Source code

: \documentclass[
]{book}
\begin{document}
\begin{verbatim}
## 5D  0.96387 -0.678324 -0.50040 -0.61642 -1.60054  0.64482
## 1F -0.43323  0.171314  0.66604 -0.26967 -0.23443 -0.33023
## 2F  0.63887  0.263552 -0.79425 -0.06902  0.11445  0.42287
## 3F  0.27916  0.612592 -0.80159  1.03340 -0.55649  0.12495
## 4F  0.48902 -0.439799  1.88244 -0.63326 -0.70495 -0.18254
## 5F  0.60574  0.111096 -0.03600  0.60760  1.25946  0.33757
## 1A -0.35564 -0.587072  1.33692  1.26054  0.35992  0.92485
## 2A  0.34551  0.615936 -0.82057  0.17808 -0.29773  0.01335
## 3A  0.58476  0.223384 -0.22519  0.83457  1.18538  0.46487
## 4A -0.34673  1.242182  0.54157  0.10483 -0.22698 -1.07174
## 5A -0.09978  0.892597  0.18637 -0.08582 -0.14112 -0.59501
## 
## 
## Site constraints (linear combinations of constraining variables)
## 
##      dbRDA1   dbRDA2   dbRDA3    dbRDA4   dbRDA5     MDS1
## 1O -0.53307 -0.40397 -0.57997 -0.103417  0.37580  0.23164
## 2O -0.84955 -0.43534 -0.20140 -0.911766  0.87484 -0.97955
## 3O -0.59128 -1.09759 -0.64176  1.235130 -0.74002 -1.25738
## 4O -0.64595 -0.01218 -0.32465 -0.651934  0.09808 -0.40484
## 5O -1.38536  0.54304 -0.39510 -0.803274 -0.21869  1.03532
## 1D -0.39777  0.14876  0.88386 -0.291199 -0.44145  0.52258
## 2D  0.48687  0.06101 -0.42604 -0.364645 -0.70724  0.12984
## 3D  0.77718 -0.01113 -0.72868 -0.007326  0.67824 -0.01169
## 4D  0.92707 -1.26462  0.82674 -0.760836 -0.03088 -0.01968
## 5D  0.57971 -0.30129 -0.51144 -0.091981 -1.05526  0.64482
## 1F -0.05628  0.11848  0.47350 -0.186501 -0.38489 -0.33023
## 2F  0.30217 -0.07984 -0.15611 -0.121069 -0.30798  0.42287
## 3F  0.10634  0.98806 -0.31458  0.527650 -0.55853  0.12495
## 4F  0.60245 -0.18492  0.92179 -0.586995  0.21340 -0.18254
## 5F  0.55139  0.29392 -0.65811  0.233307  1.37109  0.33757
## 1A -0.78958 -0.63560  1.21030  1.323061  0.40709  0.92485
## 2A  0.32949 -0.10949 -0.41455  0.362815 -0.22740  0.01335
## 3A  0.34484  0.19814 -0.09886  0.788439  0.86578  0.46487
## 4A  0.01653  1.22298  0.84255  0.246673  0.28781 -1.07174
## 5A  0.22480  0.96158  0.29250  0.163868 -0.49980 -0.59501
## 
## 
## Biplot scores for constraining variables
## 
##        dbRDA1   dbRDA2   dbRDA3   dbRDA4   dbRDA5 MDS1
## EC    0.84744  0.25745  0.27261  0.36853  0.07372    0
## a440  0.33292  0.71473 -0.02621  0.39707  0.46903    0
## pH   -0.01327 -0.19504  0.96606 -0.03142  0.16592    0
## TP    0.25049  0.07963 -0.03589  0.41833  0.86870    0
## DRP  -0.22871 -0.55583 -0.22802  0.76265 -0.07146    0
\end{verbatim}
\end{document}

* * *

:: ACTION ITEM ::
Retype all of the data exactly. Leave nothing out.

:: WRITTEN REPLY ::
Source code

: \documentclass[
]{book}
\begin{document}
\begin{verbatim}
## 5D  0.96387 -0.678324 -0.50040 -0.61642 -1.60054  0.64482
## 1F -0.43323  0.171314  0.66604 -0.26967 -0.23443 -0.33023
## 2F  0.63887  0.263552 -0.79425 -0.06902  0.11445  0.42287
## 3F  0.27916  0.612592 -0.80159  1.03340 -0.55649  0.12495
## 4F  0.48902 -0.439799  1.88244 -0.63326 -0.70495 -0.18254
## 5F  0.60574  0.111096 -0.03600  0.60760  1.25946  0.33757
## 1A -0.35564 -0.587072  1.33692  1.26054  0.35992  0.92485
## 2A  0.34551  0.615936 -0.82057  0.17808 -0.29773  0.01335
## 3A  0.58476  0.223384 -0.22519  0.83457  1.18538  0.46487
## 4A -0.34673  1.242182  0.54157  0.10483 -0.22698 -1.07174
## 5A -0.09978  0.892597  0.18637 -0.08582 -0.14112 -0.59501
## 
## 
## Site constraints (linear combinations of constraining variables)
## 
##      dbRDA1   dbRDA2   dbRDA3    dbRDA4   dbRDA5     MDS1
## 1O -0.53307 -0.40397 -0.57997 -0.103417  0.37580  0.23164
## 2O -0.84955 -0.43534 -0.20140 -0.911766  0.87484 -0.97955
## 3O -0.59128 -1.09759 -0.64176  1.235130 -0.74002 -1.25738
## 4O -0.64595 -0.01218 -0.32465 -0.651934  0.09808 -0.40484
## 5O -1.38536  0.54304 -0.39510 -0.803274 -0.21869  1.03532
## 1D -0.39777  0.14876  0.88386 -0.291199 -0.44145  0.52258
## 2D  0.48687  0.06101 -0.42604 -0.364645 -0.70724  0.12984
## 3D  0.77718 -0.01113 -0.72868 -0.007326  0.67824 -0.01169
## 4D  0.92707 -1.26462  0.82674 -0.760836 -0.03088 -0.01968
## 5D  0.57971 -0.30129 -0.51144 -0.091981 -1.05526  0.64482
## 1F -0.05628  0.11848  0.47350 -0.186501 -0.38489 -0.33023
## 2F  0.30217 -0.07984 -0.15611 -0.121069 -0.30798  0.42287
## 3F  0.10634  0.98806 -0.31458  0.527650 -0.55853  0.12495
## 4F  0.60245 -0.18492  0.92179 -0.586995  0.21340 -0.18254
## 5F  0.55139  0.29392 -0.65811  0.233307  1.37109  0.33757
## 1A -0.78958 -0.63560  1.21030  1.323061  0.40709  0.92485
## 2A  0.32949 -0.10949 -0.41455  0.362815 -0.22740  0.01335
## 3A  0.34484  0.19814 -0.09886  0.788439  0.86578  0.46487
## 4A  0.01653  1.22298  0.84255  0.246673  0.28781 -1.07174
## 5A  0.22480  0.96158  0.29250  0.163868 -0.49980 -0.59501
## 
## 
## Biplot scores for constraining variables
## 
##        dbRDA1   dbRDA2   dbRDA3   dbRDA4   dbRDA5 MDS1
## EC    0.84744  0.25745  0.27261  0.36853  0.07372    0
## a440  0.33292  0.71473 -0.02621  0.39707  0.46903    0
## pH   -0.01327 -0.19504  0.96606 -0.03142  0.16592    0
## TP    0.25049  0.07963 -0.03589  0.41833  0.86870    0
## DRP  -0.22871 -0.55583 -0.22802  0.76265 -0.07146    0
\end{verbatim}
\end{document}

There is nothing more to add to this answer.